- Directed by: Rajashekar
- Written by: Thotapalli Madhu (dialogue)
- Screenplay by: AVS Rajashekar
- Story by: AVS
- Produced by: AVS
- Starring: Tarun; Pallavi; AVS;
- Cinematography: M. V. Raghu
- Edited by: Marthand K. Venkatesh
- Music by: Vandemataram Srinivas
- Production company: Shree Ganesh Films
- Release date: 8 December 2000;
- Country: India
- Language: Telugu

= Uncle (2000 film) =

2000 Indian Telugu-language drama film

Uncle is a 2000 Indian Telugu-language drama film directed by Rajasekhar and starring Tarun, Pallavi (in her debut) and AVS, who debuted as a producer with this film.

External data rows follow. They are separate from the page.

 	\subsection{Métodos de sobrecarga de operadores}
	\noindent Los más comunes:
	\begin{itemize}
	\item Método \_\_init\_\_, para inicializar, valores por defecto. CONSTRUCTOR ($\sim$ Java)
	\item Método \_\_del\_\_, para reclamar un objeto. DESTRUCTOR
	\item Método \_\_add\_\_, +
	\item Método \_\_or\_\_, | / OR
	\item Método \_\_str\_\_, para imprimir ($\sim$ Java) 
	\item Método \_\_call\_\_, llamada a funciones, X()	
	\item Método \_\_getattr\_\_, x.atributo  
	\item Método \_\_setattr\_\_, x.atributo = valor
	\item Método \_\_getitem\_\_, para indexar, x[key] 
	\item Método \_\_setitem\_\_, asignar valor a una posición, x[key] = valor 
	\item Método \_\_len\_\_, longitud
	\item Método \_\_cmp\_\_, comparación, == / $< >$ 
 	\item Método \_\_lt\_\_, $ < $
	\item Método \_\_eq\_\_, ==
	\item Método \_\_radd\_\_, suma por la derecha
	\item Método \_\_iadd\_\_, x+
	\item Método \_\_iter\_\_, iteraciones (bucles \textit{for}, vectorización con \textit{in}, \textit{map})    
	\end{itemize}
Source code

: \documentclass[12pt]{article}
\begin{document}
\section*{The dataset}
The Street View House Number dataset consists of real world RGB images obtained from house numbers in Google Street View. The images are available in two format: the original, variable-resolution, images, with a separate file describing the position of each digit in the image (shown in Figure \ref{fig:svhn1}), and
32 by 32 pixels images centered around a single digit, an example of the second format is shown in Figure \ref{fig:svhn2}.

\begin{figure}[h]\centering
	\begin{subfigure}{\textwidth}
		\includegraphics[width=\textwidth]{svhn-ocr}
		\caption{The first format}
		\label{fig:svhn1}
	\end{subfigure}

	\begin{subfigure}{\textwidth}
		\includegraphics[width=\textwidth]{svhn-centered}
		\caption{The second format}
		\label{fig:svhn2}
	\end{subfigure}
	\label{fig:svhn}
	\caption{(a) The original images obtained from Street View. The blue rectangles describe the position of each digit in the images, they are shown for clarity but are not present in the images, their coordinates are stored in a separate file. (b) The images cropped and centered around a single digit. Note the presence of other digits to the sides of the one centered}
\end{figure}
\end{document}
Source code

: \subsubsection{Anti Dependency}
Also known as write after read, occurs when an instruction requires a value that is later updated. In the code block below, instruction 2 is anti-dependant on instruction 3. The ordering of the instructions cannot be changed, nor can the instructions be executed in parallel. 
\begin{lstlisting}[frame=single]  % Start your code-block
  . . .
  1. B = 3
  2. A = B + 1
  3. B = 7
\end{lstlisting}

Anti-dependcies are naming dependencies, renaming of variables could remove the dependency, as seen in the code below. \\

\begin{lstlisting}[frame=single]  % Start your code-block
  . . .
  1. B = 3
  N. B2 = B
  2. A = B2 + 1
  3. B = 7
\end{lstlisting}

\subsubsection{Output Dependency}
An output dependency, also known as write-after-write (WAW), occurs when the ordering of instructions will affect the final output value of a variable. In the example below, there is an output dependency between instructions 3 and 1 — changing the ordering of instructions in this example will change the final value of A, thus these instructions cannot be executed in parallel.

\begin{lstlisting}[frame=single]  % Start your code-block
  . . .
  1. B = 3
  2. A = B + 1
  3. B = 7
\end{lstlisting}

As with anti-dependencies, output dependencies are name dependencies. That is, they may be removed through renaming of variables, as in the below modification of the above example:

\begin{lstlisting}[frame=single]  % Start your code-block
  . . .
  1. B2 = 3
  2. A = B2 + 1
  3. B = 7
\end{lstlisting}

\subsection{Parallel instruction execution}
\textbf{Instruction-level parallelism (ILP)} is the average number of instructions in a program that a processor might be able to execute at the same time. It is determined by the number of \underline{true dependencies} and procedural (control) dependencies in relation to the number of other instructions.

The film released two months after Nuvve Kavali (2000) and was a box office failure.

== Production ==
The film was produced by AVS. As of October 2000, the film was still under production. The film was shot at the Public Gardens in Hyderabad and takes place in a college campus.

== Soundtrack ==

The music was composed by Vandemataram Srinivas. The audio launch was attended by seven music composers Mani Sharma, Raju, Shashi Preetam, R. P. Patnaik, Veenapani, Chakri and S. P. Balasubrahmanyam.

Track listing
| No. | Title | Lyrics | Singer(s) | Length |
|---|---|---|---|---|
| 1. | "Kurraallam Kurraallam" | AVS | Sonu Nigam | 4:46 |
| 2. | "Uncle Uncle Little Star" | Suddala Ashok Teja | Unnikrishnan | 5:08 |
| 3. | "Enno Enno Yeluga" | Sirivennela Seetharama Sastry | S. P. Balasubrahmanyam | 4:45 |
| 4. | "Enjoy Chesey" | Bhuvana Chandra | Devi Sri Prasad | 4:40 |
| 5. | "Gitarai Na Padanaa" | Vandemataram Srinivas | Suddala Ashok Teja | 5:32 |
| 6. | "Kallamundu Cheekatunte" | Sirivennela Seetharama Sastry | S. P. Balasubrahmanyam | 6:56 |
| Total length: |  |  |  | 31:47 |

== Reception ==
A critic from Zamin Ryot praised the work of the cast and the crew and wrote that "the result of Rajaskhar's first attempt as a director is appreciable". A critic from Sify wrote that "In his two decade long experience AVS should have observed that Telugu film audience have seldom patronized tragedies, but anyhow he should be lauded for making a risky attempt. We need more of such good filmmakers to break a new path in routine commercial firmament". Andhra Today wrote "The all-pervasive AVS steals the show entirely from Tarun, disappointing the audience's great expectations of him in his second movie. As a story writer he fails in providing an engaging story and churns out a drag. As a producer too, much cost cutting has been done". Telugu Cinema wrote "On the whole the story has so many loose ends. Both the story and screenplay are too amateurish. The only saving grace in the film is Tarun with his refreshing look and action". Indiainfo wrote "AVS's attempt to become a producer comes a cropper though he may make some money cashing in on the popularity of Tarun in the wake of success of Nuvve Kavali. The movie suffers from all the drawbacks associated with poor script and lack of homework. This happened in spite of the fact AVS himself authored the script".

== Box office ==
The film was a box office failure and AVS lost ₹5000000. AVS attributed to the film's failure to Tarun's lack of image and felt that this film could not support the image that was created by the release of Nuvve Kavali. The film was reportedly negatively received by Tarun's parents while Chiranjeevi clapped for the film.